MariaDB can scale massively, if handled right.

This is a good read: [blog.scottlogic.com...] (not affiliated, no ad!)

Are you sure, that scaling and sharding with MariaDB in combination with an indexing server (Lucene, sphinxsearch, etc.) is not easier to handle for you, because you already know MariaDB well? How many write operations do you have in a day? How big are the tables?

Cheers,
Ralf

lammert

9:56 pm on Feb 10, 2020 (gmt 0)

WebmasterWorld Senior Member 10+ Year Member Top Contributors Of The Month



The storm was just a minor annoyance. We sent it to our Eastern Neighbors to deal with :)

I understand your hesitation about switching architectures unless it is fully tested and accepted to be the better solution. It can be a recipe for disaster. I am currently in the luxury position that I haven't grown out of my current setup. As I mentioned in the first post that is expected to be at the end of the year. I also have a cluster available to run Cassandra on in parallel for a prolonged time before making the switch.

The database usage is somewhat unusual, in that there are much more insert than read operations. It is not a regular website but an online service where product and production data is stored for multiple clients. The data grows steadily for each client, as does the number of clients connected to the system.

They use it to check daily operations and to search for historic trends to predict future production needs. Normally you would archive older unused chunks of data and store it in a safe place, but due to regulations, this isn't possible. As the products are public health-related, in case of product or production failure, there are constraints on the length of the time period to determine which other products are related and must be recalled.
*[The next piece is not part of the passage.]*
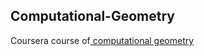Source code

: ## Computational-Geometry
Coursera course of<a href = "https://www.coursera.org/learn/computational-geometry"> computational geometry</a>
Recalls can be based on issues in multiple paths of the supply and production chain and you won't know in advance. Therefore all information must be available in near real-time to be able to make a fast recall decision when a problem arises.

With the current multi-master MariaDB setup, all writes are distributed to all nodes. If you increase cluster size, the time this takes increases as you can also see in the graphs in the post you mentioned (which I had already found and studied earlier BTW). More nodes also increase the chances of deadlock situations because data can be streamed to multiple masters from one client for redundancy purposes.

While researching I found Cassandra to match best with my needs. You can set a number of nodes on which each data item must be replicated. This can be high enough to provide redundancy, but lower than the number of servers. With my current MariaDB multi-master setup, the number of storage nodes for an item is also the total number of servers.

Another reason why I liked Cassandra over other no-sql databases like MongoDB is that it has no single bottleneck. In MongoDB data is passed through one master which distributes it over a cluster of slaves.

But if you think MariaDB can scale on write operations easily without adding much overhead, I would be happy to learn. It is always better to stick with something which works, and has proven so the last years if there is no reason to replace it.